[Supplied data Boundary: Start]
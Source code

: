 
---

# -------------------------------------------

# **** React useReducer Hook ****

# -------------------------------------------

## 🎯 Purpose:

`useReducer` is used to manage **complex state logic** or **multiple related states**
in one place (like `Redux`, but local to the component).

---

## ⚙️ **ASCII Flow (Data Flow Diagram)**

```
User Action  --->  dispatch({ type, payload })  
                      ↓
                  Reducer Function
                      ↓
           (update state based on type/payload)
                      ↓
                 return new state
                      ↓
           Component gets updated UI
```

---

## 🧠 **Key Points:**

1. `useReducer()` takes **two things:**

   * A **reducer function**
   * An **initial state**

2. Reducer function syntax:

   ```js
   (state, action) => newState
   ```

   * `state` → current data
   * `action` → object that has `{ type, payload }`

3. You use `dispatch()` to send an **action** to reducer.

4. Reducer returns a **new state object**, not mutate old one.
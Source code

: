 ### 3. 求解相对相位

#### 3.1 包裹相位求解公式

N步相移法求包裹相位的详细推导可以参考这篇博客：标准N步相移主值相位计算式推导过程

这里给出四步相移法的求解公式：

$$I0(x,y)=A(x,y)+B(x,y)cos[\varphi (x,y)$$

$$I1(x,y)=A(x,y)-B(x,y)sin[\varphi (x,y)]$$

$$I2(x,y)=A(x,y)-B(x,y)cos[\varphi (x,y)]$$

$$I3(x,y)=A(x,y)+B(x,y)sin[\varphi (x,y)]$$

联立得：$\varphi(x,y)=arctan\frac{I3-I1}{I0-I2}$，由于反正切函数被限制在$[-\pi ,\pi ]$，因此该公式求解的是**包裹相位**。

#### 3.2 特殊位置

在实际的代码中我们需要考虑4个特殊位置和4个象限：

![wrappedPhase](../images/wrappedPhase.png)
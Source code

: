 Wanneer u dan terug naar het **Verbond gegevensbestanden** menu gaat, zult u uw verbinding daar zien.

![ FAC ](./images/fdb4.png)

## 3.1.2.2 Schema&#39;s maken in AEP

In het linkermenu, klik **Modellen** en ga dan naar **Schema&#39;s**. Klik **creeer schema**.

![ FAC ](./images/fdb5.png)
[Supplied data Boundary: End]
> Task requirements
Looking at the records, state how many lines contain "dispatch" and write nothing besides that number.

> Problem solution
2